--- START ---

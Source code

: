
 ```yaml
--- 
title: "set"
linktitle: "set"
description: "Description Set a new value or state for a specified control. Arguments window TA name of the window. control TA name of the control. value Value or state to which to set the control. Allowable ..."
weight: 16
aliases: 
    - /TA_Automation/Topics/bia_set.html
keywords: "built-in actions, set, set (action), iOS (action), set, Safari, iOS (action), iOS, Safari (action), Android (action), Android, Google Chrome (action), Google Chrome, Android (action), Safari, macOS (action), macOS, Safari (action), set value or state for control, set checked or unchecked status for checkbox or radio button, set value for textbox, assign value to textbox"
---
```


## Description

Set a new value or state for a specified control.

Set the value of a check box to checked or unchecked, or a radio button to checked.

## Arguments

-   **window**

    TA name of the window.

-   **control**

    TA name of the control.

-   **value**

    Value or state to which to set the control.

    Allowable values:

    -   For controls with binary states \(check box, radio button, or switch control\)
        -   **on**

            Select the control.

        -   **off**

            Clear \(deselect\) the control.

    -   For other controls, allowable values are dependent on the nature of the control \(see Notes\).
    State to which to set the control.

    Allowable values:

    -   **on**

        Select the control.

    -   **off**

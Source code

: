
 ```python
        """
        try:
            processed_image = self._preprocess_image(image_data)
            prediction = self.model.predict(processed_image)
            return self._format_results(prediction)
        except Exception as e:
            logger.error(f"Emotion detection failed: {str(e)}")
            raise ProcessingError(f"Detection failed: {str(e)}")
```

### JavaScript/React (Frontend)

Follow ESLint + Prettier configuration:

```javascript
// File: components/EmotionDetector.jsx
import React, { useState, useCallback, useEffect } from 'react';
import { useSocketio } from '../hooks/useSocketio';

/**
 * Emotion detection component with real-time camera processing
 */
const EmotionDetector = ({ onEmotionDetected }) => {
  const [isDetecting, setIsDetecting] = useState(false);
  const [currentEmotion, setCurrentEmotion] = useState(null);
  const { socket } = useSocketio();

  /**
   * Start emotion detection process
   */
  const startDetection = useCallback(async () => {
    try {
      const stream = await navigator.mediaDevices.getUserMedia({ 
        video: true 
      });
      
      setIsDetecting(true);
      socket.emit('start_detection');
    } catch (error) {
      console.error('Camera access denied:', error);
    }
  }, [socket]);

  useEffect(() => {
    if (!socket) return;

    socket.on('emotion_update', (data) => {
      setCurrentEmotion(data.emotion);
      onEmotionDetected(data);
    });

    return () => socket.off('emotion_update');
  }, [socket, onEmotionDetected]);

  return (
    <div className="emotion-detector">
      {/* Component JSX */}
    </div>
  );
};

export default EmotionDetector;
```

--- END ---

▶ _Exercise_: Find and copy each line of the material that holds the word "return".

▶ _Reply_:
            return self._format_results(prediction)
    if (!socket) return;
    return () => socket.off('emotion_update');
  return (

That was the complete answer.